━━━━━ Material shown
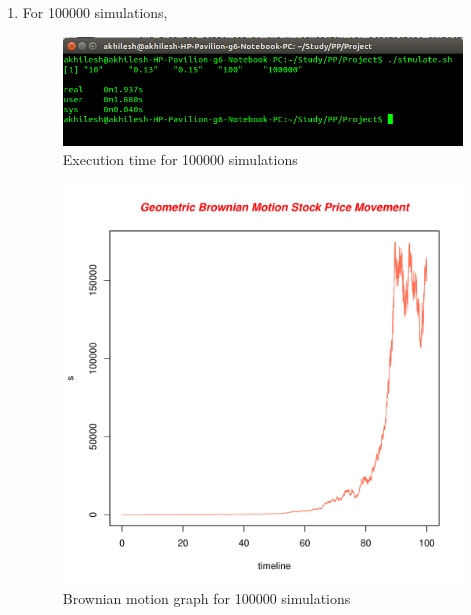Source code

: \documentclass[10pt,a4paper]{article}
\begin{document}
\begin{enumerate}
\newpage
\item For 100000 simulations,\\
\begin{figure}[h]
\centering
\includegraphics[scale=0.5]{100000}
\caption{Execution time for 100000 simulations}
\end{figure}
\begin{figure}[h]
\centering
\includegraphics[scale=0.5]{100000_graph.pdf}
\caption{Brownian motion graph for 100000 simulations}
\end{figure}


\end{enumerate}
\end{document}
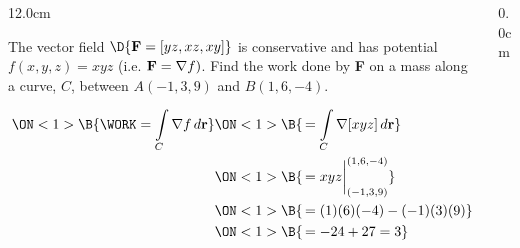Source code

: \begin{frame}
\begin{columns}\begin{column}{12.0cm}

\vspace{0.1cm}

\scriptsize

\EX The vector field $\D{{\bf F} = [yz,xz,xy]}$ is conservative and has potential $f(x,y,z) = xyz$ (i.e. ${\bf F} = \nabla f)$.  Find the work done by {\bf F} on a mass along a curve, $C$, between $A(-1,3,9)$ and $B(1,6,-4)$. 

\vspace{0.2cm}

\SOL {}

\vspace{0.2cm}

\begin{align*}
	\ON<1>{\B{\WORK 
	    = \int \limits_{C} \nabla f \, d{\bf r} }}
	&\ON<1>{\B{\, = \int \limits_{C} \nabla[xyz] \, d{\bf r}}} \\
	&\ON<1>{\B{\, = xyz\biggr|_{(-1,3,9)}^{(1,6,-4)}}} \\
	&\ON<1>{\B{\, = (1)(6)(-4) - (-1)(3)(9)}} \\
	&\ON<1>{\B{\, = -24 + 27 = 3}}\\
\end{align*}

\vspace{3.2cm}

\end{column}\begin{column}{0.0cm}\end{column}\end{columns}
\end{frame}

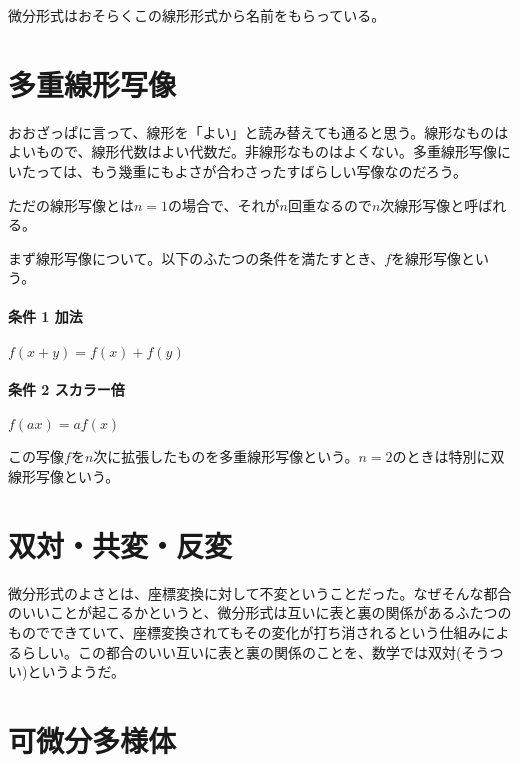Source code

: 微分形式はおそらくこの線形形式から名前をもらっている。

\newpage


\section{多重線形写像}

おおざっぱに言って、線形を「よい」と読み替えても通ると思う。線形なものはよいもので、線形代数はよい代数だ。非線形なものはよくない。多重線形写像にいたっては、もう幾重にもよさが合わさったすばらしい写像なのだろう。

ただの線形写像とは$n=1$の場合で、それが$n$回重なるので$n$次線形写像と呼ばれる。

\hrulefill

まず線形写像について。以下のふたつの条件を満たすとき、$ f $を線形写像という。

\paragraph{条件 1 加法}

$ f(x + y) = f(x) + f(y) $

\paragraph{条件 2 スカラー倍}

$ f(ax) = a f(x) $

この写像$f$を$n$次に拡張したものを多重線形写像という。$n=2$のときは特別に双線形写像という。

\newpage


\section{双対・共変・反変}

微分形式のよさとは、座標変換に対して不変ということだった。なぜそんな都合のいいことが起こるかというと、微分形式は互いに表と裏の関係があるふたつのものでできていて、座標変換されてもその変化が打ち消されるという仕組みによるらしい。この都合のいい互いに表と裏の関係のことを、数学では双対(そうつい)というようだ。

\newpage


\section{可微分多様体}

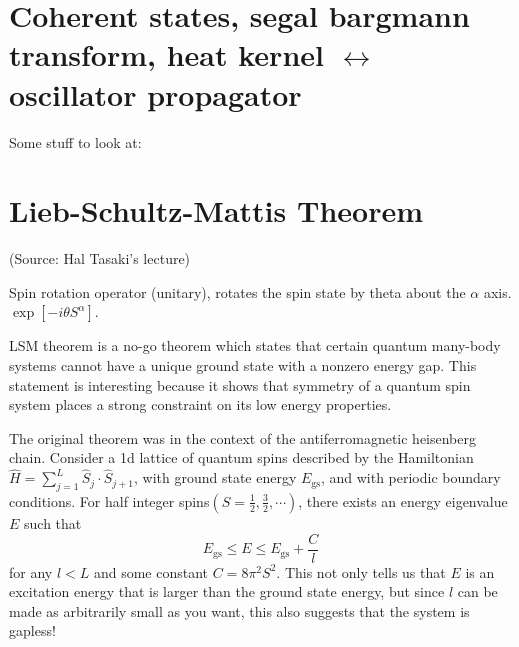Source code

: \documentclass{article}
\begin{document}
\section{Coherent states, segal bargmann transform, heat kernel $\leftrightarrow$ oscillator propagator}
Some stuff to look at: \cite{PhysRevD.29.1107}

\section{Lieb-Schultz-Mattis Theorem}
(Source: Hal Tasaki's lecture)


Spin rotation operator (unitary), rotates the spin state by theta about the $\alpha$ axis.
$\exp{[-i\theta S^{\alpha}]}$.

LSM theorem is a no-go theorem which states that certain quantum many-body systems cannot have a unique ground state with a nonzero energy gap.
This statement is interesting because it shows that symmetry of a quantum spin system places a strong constraint on its low energy properties.

The original theorem was in the context of the antiferromagnetic heisenberg chain. Consider a 1d lattice of quantum spins described by the Hamiltonian
$\hat{H} = \sum^{L}_{j=1} \hat{S}_j \cdot \hat{S}_{j+1}$, with ground state energy $E_{\text{gs}}$, and with periodic boundary conditions.
For half integer spins$\left(S = \frac{1}{2}, \frac{3}{2}, \cdots\right)$, there exists an energy eigenvalue $E$ such that
\begin{equation}
    E_{\text{gs}} \leq E \leq E_{\text{gs}} + \frac{C}{l}
\end{equation}
for any $l<L$ and some constant $C = 8\pi^2S^2$. This not only tells us that $E$ is an excitation energy that is larger than the ground state energy, but since $l$ can be made as arbitrarily small as you want, this also suggests that the system is gapless!
\end{document}
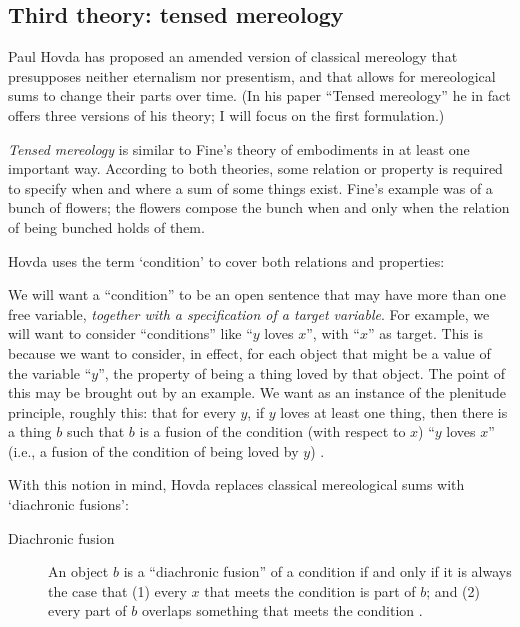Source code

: \documentclass[11pt]{article}
\newenvironment{squote}{%
\begin{spacing}{1}
\begin{list}{}{%
\setlength{\labelwidth}{0pt}%
\rightmargin\leftmargin%
}
\item\relax
}{%
\end{list}%
\end{spacing}
}
\begin{document}
\begin{spacing}{1.5}
\section{Third theory: tensed mereology}
\label{hovda}
Paul Hovda has proposed an amended version of classical mereology that
presupposes neither eternalism nor presentism, and that allows for
mereological sums to change their parts over time.  (In his paper
``Tensed mereology'' \citeyearpar{hovda2011} he in fact offers three
versions of his theory; I will focus on the first formulation.)

{\em Tensed mereology} is similar to Fine's theory of embodiments in
at least one important way.  According to both theories, some relation
or property is required to specify when and where a sum of some things
exist.  Fine's example was of a bunch of flowers; the flowers compose
the bunch when and only when the relation of being bunched holds of
them.

Hovda uses the term `condition' to cover both relations and
properties:

\begin{squote}
We will want a ``condition'' to be an open sentence that may have more
than one free variable, \emph{together with a specification of a
  target variable}. For example, we will want to consider
``conditions'' like ``$y$ loves $x$'', with ``$x$'' as target.  This
is because we want to consider, in effect, for each object that might
be a value of the variable ``$y$'', the property of being a thing
loved by that object.  The point of this may be brought out by an
example.  We want as an instance of the plenitude principle, roughly
this: that for every $y$, if $y$ loves at least one thing, then there
is a thing $b$ such that $b$ is a fusion of the condition (with
respect to $x$) ``$y$ loves $x$'' (i.e., a fusion of the condition of
being loved by $y$) \citeyearpar[3n]{hovda2011}.
\end{squote}

With this notion in mind, Hovda replaces classical mereological sums
with `diachronic fusions':

\begin{description}
  \item[Diachronic fusion] An object $b$ is a ``diachronic fusion'' of
    a condition if and only if it is always the case that (1) every
    $x$ that meets the condition is part of $b$; and (2) every part of
    $b$ overlaps something that meets the condition
    \citeyearpar[3--4]{hovda2011}.
\end{description}


\end{spacing}
\end{document}
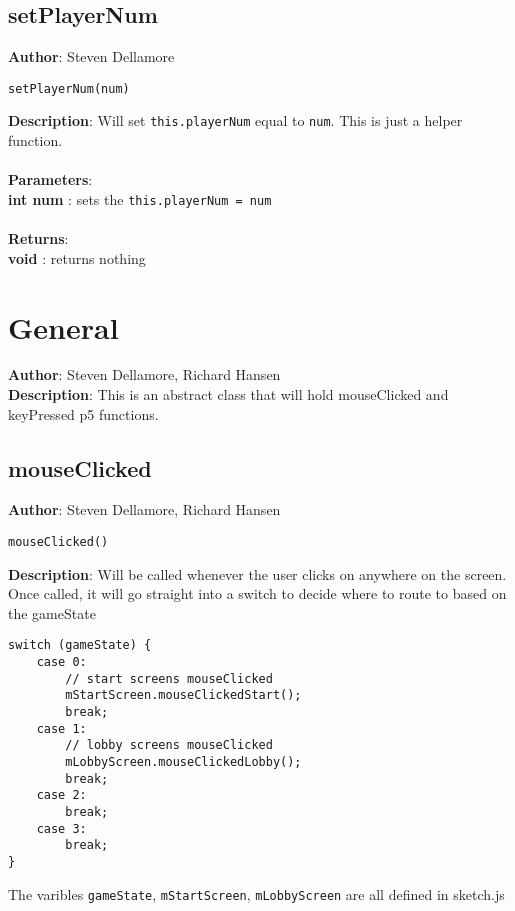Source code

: \documentclass[12pt]{article}
\begin{document}
\subsection{setPlayerNum}
\textbf{Author}: Steven Dellamore 
\vspace*{1\baselineskip}
\begin{lstlisting}
setPlayerNum(num)
\end{lstlisting} 
\vspace*{1\baselineskip}
\textbf{Description}: Will set \texttt{this.playerNum} equal to \texttt{num}. This is just a helper function. \\


\textbf{\large{\\Parameters}}:\\
\textbf{int num }: sets the \texttt{this.playerNum = num}\\\textbf{\large{\\Returns}}:\\\textbf{void }: returns nothing

\section{General}
\textbf{Author}: Steven Dellamore, Richard Hansen \\
\textbf{Description}: This is an abstract class that will hold mouseClicked and keyPressed p5 functions. \\



\subsection{mouseClicked}
\textbf{Author}: Steven Dellamore, Richard Hansen 
\vspace*{1\baselineskip}
\begin{lstlisting}
mouseClicked()
\end{lstlisting} 
\vspace*{1\baselineskip}
\textbf{Description}: Will be called whenever the user clicks on anywhere on the screen. Once called, it will go straight into a switch to decide where to route to based on the gameState 
\begin{verbatim}
switch (gameState) {
    case 0:
        // start screens mouseClicked
        mStartScreen.mouseClickedStart(); 
        break;
    case 1:
        // lobby screens mouseClicked
        mLobbyScreen.mouseClickedLobby();
        break;
    case 2:
        break;
    case 3:
        break;
}
\end{verbatim}
 The varibles \texttt{gameState}, \texttt{mStartScreen}, \texttt{mLobbyScreen} are all defined in sketch.js \\
\end{document}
━━━━━━━━━━
Only the line containing "p5 functions. \\" and the lines after it, through the end of the data, should be copied, exactly as they are.

## Response to this exercise
\textbf{Description}: This is an abstract class that will hold mouseClicked and keyPressed p5 functions. \\



\subsection{mouseClicked}
\textbf{Author}: Steven Dellamore, Richard Hansen 
\vspace*{1\baselineskip}
\begin{lstlisting}
mouseClicked()
\end{lstlisting} 
\vspace*{1\baselineskip}
\textbf{Description}: Will be called whenever the user clicks on anywhere on the screen. Once called, it will go straight into a switch to decide where to route to based on the gameState 
\begin{verbatim}
switch (gameState) {
    case 0:
        // start screens mouseClicked
        mStartScreen.mouseClickedStart(); 
        break;
    case 1:
        // lobby screens mouseClicked
        mLobbyScreen.mouseClickedLobby();
        break;
    case 2:
        break;
    case 3:
        break;
}
\end{verbatim}
 The varibles \texttt{gameState}, \texttt{mStartScreen}, \texttt{mLobbyScreen} are all defined in sketch.js \\
\end{document}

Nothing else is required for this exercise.